A USC School of Pharmacy-led team has engineered a new, faster way to make drugs that precisely target malignant cells – while leaving healthy tissue undamaged – that could lead the way to better treatments for numerous types of cancer.
The drugs, called antibody-drug conjugates or ADCs, belong to a relatively new class in which drug molecules are attached to antibodies which zero in on and attach to the surface of cancer cells. As of May 2020, eight ADCs have been approved by the U.S. Food and Drug Administration, and more than 100 clinical trials are underway studying their effectiveness in treating blood, lung, breast, brain and other cancers.
In a study published today in Science Advances, USC scientists describe a new technology to rapidly create a homogeneous type of ADC in high efficiency, which features drugs attached at a specific site on the antibodies and potentially enhanced stability, effectiveness and safety.
A path to improved precision cancer treatment
ADCs consist of an antibody for seeking out a cancer cell, a drug for killing it and a chemical “linker” uniting them.
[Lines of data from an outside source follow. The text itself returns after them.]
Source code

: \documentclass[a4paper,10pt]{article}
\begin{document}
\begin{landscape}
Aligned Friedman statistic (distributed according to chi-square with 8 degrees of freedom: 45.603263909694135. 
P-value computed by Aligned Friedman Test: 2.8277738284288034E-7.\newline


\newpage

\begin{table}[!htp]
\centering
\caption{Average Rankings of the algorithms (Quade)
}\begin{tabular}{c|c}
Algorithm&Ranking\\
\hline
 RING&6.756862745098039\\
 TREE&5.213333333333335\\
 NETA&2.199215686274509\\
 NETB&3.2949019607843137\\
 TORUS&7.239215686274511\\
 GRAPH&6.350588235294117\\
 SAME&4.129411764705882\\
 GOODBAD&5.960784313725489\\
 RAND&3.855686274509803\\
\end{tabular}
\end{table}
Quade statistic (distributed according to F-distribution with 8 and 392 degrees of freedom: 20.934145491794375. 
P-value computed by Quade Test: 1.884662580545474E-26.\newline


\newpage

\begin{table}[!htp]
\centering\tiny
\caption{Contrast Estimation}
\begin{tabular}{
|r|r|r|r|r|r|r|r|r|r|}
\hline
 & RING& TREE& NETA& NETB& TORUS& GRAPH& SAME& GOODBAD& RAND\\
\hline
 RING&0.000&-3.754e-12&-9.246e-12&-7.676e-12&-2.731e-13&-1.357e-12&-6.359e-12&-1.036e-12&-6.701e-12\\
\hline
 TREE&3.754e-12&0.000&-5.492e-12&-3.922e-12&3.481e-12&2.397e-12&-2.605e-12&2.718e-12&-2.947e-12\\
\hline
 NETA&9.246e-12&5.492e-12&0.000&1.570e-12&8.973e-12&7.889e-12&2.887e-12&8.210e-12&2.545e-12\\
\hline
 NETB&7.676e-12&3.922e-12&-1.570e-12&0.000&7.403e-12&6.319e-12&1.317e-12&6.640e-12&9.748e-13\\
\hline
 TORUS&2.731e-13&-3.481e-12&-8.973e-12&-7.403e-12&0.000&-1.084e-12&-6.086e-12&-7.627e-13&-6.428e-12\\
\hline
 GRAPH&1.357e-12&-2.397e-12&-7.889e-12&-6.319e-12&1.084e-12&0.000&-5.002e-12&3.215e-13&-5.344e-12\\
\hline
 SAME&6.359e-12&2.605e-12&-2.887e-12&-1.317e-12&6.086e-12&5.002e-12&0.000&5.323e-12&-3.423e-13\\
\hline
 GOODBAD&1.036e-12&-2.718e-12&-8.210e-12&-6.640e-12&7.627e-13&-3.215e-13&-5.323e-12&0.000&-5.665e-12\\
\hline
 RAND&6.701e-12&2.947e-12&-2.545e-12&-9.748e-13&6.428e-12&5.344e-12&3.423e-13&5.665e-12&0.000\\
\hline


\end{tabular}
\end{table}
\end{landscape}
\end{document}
However, currently used ADCs are manufactured through a process that yields varied products of limited stability and efficacy.
Homogenous ADCs therefore carry more potential for clinical effectiveness. But current technologies for making this type of ADC require multiple steps or long reaction times due to inefficient chemistries. Many homogenous ADCs can also trigger immune responses that hamper their use.
The USC team may have solved these issues. “Using our approach, homogenous ADCs could be made through a single-step reaction in less than two hours, much faster and more efficiently than conventional approaches,” says the study’s Principal Investigator, Yong (Tiger) Zhang, Assistant Professor of Pharmacology and Pharmaceutical Sciences at the USC School of Pharmacy.
“Our technology features a designer ‘linker’ component exclusively recognized by a human enzyme that can rapidly catalyze the conjugation of drug molecules to the antibodies at a defined position,” he says. “In addition to its fast rate and high efficiency, our ADC technology offers a new type of linker for connecting the drugs to antibodies. This designer linker ensures stable attachment of the drug and rapid release of the drugs into target cells, making the generated ADCs safer and more efficacious.”
Using this technology, the USC team generated an ADC that can effectively block the growth of breast cancer tumors in animals. These promising results provide a strong basis for translation of this ADC into clinical studies, the investigators say.
About the study
The research was supported by the USC School of Pharmacy Start-Up Fund for New Faculty, Sharon L. Cockrell Cancer Research Fund, The V Foundation for Cancer Research V Scholar Grant (V2016-021), STOP CANCER Research Career Development Award, and PhRMA Foundation Research Starter Grant in Translational Medicine and Therapeutics.
Additional USC authors were Zhefu Dai, Xiao-Nan Zhang, Qinqin Cheng, Jiawei Lei, Hua Pei and Stan G. Louie of the USC School of Pharmacy; Fariborz Nasertorabi and Raymond C. Stevens of the USC Bridge Institute at the USC Michelson Center for Convergent Bioscience; and Goar Smbatyan and Heinz-Josef Lenz of the Keck School of Medicine of USC.